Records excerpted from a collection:
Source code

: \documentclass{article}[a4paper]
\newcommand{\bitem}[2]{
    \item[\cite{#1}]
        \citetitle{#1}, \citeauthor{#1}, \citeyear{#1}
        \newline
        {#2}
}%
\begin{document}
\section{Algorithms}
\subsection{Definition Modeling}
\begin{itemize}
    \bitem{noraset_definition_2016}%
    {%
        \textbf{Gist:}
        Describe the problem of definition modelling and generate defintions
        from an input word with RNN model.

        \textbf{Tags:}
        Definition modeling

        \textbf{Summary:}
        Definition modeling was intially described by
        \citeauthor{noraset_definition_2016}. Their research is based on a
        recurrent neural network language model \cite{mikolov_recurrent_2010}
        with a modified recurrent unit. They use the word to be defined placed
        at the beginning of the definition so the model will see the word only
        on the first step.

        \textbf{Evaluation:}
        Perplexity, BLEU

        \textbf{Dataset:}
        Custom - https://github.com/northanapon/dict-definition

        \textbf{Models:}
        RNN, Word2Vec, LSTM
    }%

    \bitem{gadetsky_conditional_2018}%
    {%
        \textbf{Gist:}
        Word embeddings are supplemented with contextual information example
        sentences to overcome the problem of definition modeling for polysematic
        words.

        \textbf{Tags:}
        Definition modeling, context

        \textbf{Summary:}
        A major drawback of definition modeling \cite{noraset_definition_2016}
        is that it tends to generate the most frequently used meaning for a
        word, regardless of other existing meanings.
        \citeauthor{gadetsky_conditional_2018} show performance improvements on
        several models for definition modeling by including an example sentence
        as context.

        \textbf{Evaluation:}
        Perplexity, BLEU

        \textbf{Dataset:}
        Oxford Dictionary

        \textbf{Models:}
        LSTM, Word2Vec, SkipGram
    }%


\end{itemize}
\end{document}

---

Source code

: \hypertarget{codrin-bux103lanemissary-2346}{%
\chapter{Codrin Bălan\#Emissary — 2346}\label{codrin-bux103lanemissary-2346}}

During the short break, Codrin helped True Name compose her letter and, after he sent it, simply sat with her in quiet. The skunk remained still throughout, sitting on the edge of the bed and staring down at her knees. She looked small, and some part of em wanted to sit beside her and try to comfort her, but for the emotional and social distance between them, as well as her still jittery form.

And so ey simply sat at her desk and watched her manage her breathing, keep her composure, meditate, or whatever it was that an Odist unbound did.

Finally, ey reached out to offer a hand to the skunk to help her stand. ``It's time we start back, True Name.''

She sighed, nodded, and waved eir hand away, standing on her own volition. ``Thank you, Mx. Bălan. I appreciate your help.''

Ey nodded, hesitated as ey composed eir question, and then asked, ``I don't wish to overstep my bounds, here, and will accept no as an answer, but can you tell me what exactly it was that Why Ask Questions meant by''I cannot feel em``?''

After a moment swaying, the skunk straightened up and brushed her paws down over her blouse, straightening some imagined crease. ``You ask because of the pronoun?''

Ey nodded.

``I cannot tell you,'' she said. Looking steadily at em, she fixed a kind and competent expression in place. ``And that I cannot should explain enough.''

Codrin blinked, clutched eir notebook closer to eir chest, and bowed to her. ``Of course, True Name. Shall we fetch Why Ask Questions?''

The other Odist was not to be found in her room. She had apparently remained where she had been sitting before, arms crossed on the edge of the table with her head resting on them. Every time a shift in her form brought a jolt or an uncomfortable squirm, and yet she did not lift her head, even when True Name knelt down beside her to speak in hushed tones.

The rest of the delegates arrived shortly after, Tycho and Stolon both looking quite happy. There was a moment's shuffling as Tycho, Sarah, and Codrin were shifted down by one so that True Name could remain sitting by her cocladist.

» Prompt
Answer with a single number: how many lines in the data above have the string "simply" in them?

» Answer section
2